I have a service that uses ktor + websockets + bro...
# coroutines
p
I have a service that uses ktor + websockets + broadcast channel. After some hours it stops responding to http requests and
Copy code
sayX()
GlobalScore.launch(Dispatchers.Default) { sayY() }
triggers X but not Y... it looks like the whole coroutines engine goes down. Is that possible?
d
Dispatchers.Default
uses a fixed number of threads, so if you call blocking APIs in it, then something like this might happen. Also if you have lots of long running cpu-intensive operations, this can happen too.
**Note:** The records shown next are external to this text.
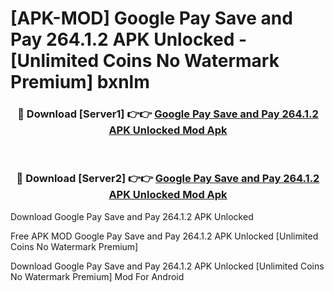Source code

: # [APK-MOD] Google Pay  Save and Pay 264.1.2 APK Unlocked - [Unlimited Coins No Watermark Premium] bxnlm



<div align="center">
<h3>🔴 Download [Server1] 👉👉 <a href="https://momento.my/?title=Google_Pay__Save_and_Pay_264.1.2_APK_Unlocked">Google Pay  Save and Pay 264.1.2 APK Unlocked Mod Apk</a></h3><br>

<h3>🔴 Download [Server2] 👉👉 <a href="https://momento.my/?title=Google_Pay__Save_and_Pay_264.1.2_APK_Unlocked">Google Pay  Save and Pay 264.1.2 APK Unlocked Mod Apk</a></h3>
</div>



Download Google Pay  Save and Pay 264.1.2 APK Unlocked 

Free APK MOD Google Pay  Save and Pay 264.1.2 APK Unlocked [Unlimited Coins No Watermark Premium]

Download Google Pay  Save and Pay 264.1.2 APK Unlocked [Unlimited Coins No Watermark Premium] Mod For Android
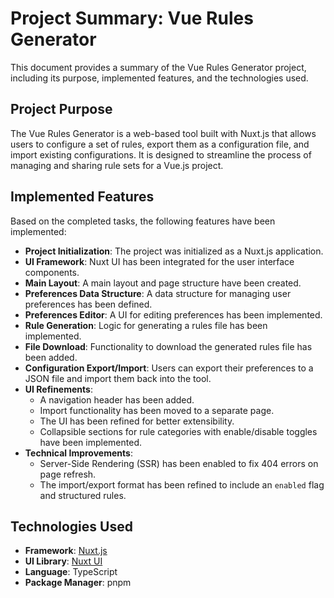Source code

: # Project Summary: Vue Rules Generator

This document provides a summary of the Vue Rules Generator project, including its purpose, implemented features, and the technologies used.

## Project Purpose

The Vue Rules Generator is a web-based tool built with Nuxt.js that allows users to configure a set of rules, export them as a configuration file, and import existing configurations. It is designed to streamline the process of managing and sharing rule sets for a Vue.js project.

## Implemented Features

Based on the completed tasks, the following features have been implemented:

*   **Project Initialization**: The project was initialized as a Nuxt.js application.
*   **UI Framework**: Nuxt UI has been integrated for the user interface components.
*   **Main Layout**: A main layout and page structure have been created.
*   **Preferences Data Structure**: A data structure for managing user preferences has been defined.
*   **Preferences Editor**: A UI for editing preferences has been implemented.
*   **Rule Generation**: Logic for generating a rules file has been implemented.
*   **File Download**: Functionality to download the generated rules file has been added.
*   **Configuration Export/Import**: Users can export their preferences to a JSON file and import them back into the tool.
*   **UI Refinements**:
    *   A navigation header has been added.
    *   Import functionality has been moved to a separate page.
    *   The UI has been refined for better extensibility.
    *   Collapsible sections for rule categories with enable/disable toggles have been implemented.
*   **Technical Improvements**:
    *   Server-Side Rendering (SSR) has been enabled to fix 404 errors on page refresh.
    *   The import/export format has been refined to include an `enabled` flag and structured rules.

## Technologies Used

*   **Framework**: [Nuxt.js](https://nuxt.com/)
*   **UI Library**: [Nuxt UI](https://ui.nuxt.com/)
*   **Language**: TypeScript
*   **Package Manager**: pnpm
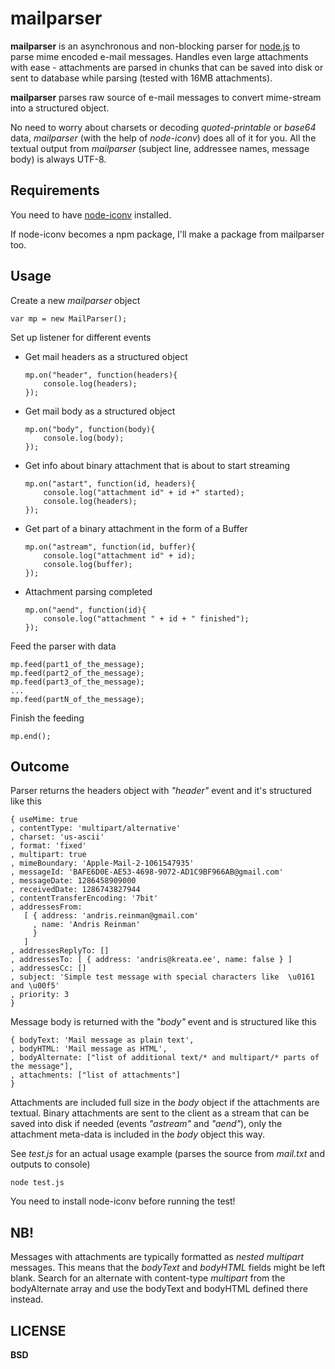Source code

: mailparser
==========

**mailparser** is an asynchronous and non-blocking parser for [node.js](http://nodejs.org) to parse mime encoded e-mail messages. Handles even large
attachments with ease - attachments are parsed in chunks that can be saved into disk or sent to database while parsing (tested with 16MB attachments).

**mailparser** parses raw source of e-mail messages to convert mime-stream into a structured object.

No need to worry about charsets or decoding *quoted-printable* or *base64* data, *mailparser* (with the help of *node-iconv*) does all of it for you. All the textual output from *mailparser* (subject line, addressee names, message body) is always UTF-8.

Requirements
------------

You need to have [node-iconv](http://github.com/bnoordhuis/node-iconv) installed.

If node-iconv becomes a npm package, I'll make a package from mailparser too.

Usage
-----

Create a new *mailparser* object

    var mp = new MailParser();
    
Set up listener for different events

  * Get mail headers as a structured object
    
        mp.on("header", function(headers){
            console.log(headers);
        });
  
  * Get mail body as a structured object
    
        mp.on("body", function(body){
            console.log(body);
        });
  
  * Get info about binary attachment that is about to start streaming
    
        mp.on("astart", function(id, headers){
            console.log("attachment id" + id +" started);
            console.log(headers);
        });
  
  * Get part of a binary attachment in the form of a Buffer
    
        mp.on("astream", function(id, buffer){
            console.log("attachment id" + id);
            console.log(buffer);
        });
  
  * Attachment parsing completed
  
        mp.on("aend", function(id){
            console.log("attachment " + id + " finished");
        });

Feed the parser with data

    mp.feed(part1_of_the_message);
    mp.feed(part2_of_the_message);
    mp.feed(part3_of_the_message);
    ...
    mp.feed(partN_of_the_message);

Finish the feeding

    mp.end();
    
Outcome
-------

Parser returns the headers object with *"header"* event and it's structured like this

    { useMime: true
    , contentType: 'multipart/alternative'
    , charset: 'us-ascii'
    , format: 'fixed'
    , multipart: true
    , mimeBoundary: 'Apple-Mail-2-1061547935'
    , messageId: 'BAFE6D0E-AE53-4698-9072-AD1C9BF966AB@gmail.com'
    , messageDate: 1286458909000
    , receivedDate: 1286743827944
    , contentTransferEncoding: '7bit'
    , addressesFrom: 
       [ { address: 'andris.reinman@gmail.com'
         , name: 'Andris Reinman'
         }
       ]
    , addressesReplyTo: []
    , addressesTo: [ { address: 'andris@kreata.ee', name: false } ]
    , addressesCc: []
    , subject: 'Simple test message with special characters like  \u0161 and \u00f5'
    , priority: 3
    }

Message body is returned with the *"body"* event and is structured like this

    { bodyText: 'Mail message as plain text',
    , bodyHTML: 'Mail message as HTML',
    , bodyAlternate: ["list of additional text/* and multipart/* parts of the message"],
    , attachments: ["list of attachments"]
    }

Attachments are included full size in the *body* object if the attachments are textual. Binary attachments
are sent to the client as a stream that can be saved into disk if needed (events *"astream"* and *"aend"*), only the attachment meta-data is included in the *body* object this way.

See *test.js* for an actual usage example (parses the source from *mail.txt* and outputs to console)

    node test.js

You need to install node-iconv before running the test!

NB!
---

Messages with attachments are typically formatted as *nested multipart* messages. This means that the *bodyText* and *bodyHTML*
fields might be left blank. Search for an alternate with content-type *multipart* from the bodyAlternate array and use the bodyText and bodyHTML defined there instead.

LICENSE
-------

**BSD**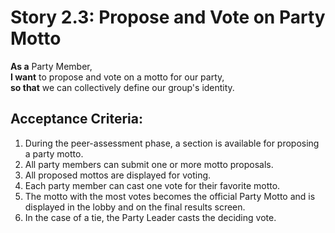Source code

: # Story 2.3: Propose and Vote on Party Motto
**As a** Party Member,  
**I want** to propose and vote on a motto for our party,  
**so that** we can collectively define our group's identity.

## Acceptance Criteria:
1. During the peer-assessment phase, a section is available for proposing a party motto.
2. All party members can submit one or more motto proposals.
3. All proposed mottos are displayed for voting.
4. Each party member can cast one vote for their favorite motto.
5. The motto with the most votes becomes the official Party Motto and is displayed in the lobby and on the final results screen.
6. In the case of a tie, the Party Leader casts the deciding vote.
But based on the technologies you're using, I doubt either of those are in play here.
p
right, no CPU intensive operations at all here
d
Do you do a lot of `launch`es?
p
broadcast channels are still experimental, maybe I found a bug there, but everything just stalls silently so it's hard to figure out what's happening
once every 10 min
and the application's coroutines stop working after ~10h
the HTTP API sends empty responses, the launches don't trigger their content and the websocket goes down
d
I reckon it's a ktor issue as supposed to broadcast channels.
Have you tried using a different dispatcher to see if the behaviour changes?
p
no, but I don't think the ktor API uses the default dispatcher for its features and that one stalls as well
d
If you use
<http://Dispatchers.IO|Dispatchers.IO>
and the stalls happen less or don't happen, then there's an implementation bug. If nothing changes, then maybe the broadcast channel isn't being used correctly.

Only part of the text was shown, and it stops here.